Records to process:
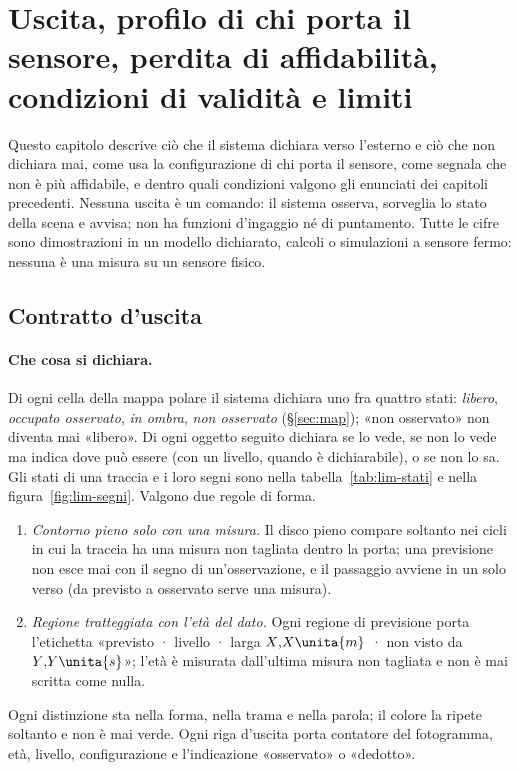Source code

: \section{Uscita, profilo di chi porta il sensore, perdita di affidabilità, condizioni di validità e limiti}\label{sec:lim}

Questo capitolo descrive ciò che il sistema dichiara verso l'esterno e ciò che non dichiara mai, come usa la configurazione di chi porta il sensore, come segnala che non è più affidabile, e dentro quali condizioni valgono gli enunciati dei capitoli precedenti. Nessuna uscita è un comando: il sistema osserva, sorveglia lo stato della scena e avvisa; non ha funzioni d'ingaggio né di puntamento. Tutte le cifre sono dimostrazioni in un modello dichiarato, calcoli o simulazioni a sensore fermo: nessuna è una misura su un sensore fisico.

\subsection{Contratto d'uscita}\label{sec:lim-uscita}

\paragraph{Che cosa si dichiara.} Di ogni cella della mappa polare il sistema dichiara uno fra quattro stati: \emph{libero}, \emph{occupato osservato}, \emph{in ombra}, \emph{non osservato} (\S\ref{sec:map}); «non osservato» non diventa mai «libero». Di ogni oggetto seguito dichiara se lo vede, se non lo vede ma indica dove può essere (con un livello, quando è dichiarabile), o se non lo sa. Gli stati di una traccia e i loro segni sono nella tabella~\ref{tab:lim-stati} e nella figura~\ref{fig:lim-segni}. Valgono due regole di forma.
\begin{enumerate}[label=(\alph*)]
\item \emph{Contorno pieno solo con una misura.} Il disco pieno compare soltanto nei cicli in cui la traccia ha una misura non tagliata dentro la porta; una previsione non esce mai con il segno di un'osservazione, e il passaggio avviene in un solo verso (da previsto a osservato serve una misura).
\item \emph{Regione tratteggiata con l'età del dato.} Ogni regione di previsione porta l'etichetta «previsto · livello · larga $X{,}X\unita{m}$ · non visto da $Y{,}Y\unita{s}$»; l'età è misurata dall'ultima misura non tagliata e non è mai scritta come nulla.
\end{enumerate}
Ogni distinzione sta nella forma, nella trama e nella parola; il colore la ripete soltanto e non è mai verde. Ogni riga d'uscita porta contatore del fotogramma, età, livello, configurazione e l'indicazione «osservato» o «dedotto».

* * *

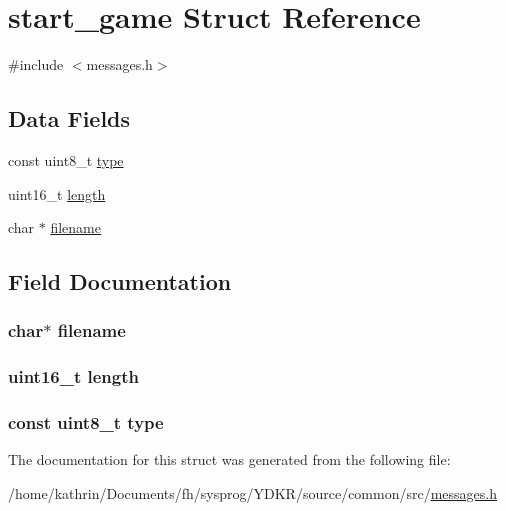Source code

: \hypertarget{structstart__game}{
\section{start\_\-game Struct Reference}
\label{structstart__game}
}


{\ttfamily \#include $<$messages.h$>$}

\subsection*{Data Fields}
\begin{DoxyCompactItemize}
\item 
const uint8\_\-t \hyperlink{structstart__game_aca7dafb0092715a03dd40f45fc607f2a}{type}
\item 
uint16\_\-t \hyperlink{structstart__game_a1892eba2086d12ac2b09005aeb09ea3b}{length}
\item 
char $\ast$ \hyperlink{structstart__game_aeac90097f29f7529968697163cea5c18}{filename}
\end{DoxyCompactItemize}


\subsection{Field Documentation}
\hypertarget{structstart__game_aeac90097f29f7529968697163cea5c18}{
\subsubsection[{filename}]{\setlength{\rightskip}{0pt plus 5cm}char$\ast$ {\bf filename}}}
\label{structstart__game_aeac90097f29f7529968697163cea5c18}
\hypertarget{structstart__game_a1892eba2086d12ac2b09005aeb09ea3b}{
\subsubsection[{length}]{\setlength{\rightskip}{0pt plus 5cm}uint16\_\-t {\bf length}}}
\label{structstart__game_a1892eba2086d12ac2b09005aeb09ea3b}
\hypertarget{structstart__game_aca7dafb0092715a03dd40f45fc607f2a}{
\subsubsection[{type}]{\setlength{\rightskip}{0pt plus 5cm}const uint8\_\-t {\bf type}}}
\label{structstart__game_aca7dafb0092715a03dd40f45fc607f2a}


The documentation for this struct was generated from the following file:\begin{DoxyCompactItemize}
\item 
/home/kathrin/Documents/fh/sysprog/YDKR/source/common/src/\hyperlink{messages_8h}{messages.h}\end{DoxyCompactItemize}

Exercise: Go through the listing above and copy each line in which the string "subsubsection" is found.

Response for this exercise:
\subsubsection[{filename}]{\setlength{\rightskip}{0pt plus 5cm}char$\ast$ {\bf filename}}}
\subsubsection[{length}]{\setlength{\rightskip}{0pt plus 5cm}uint16\_\-t {\bf length}}}
\subsubsection[{type}]{\setlength{\rightskip}{0pt plus 5cm}const uint8\_\-t {\bf type}}}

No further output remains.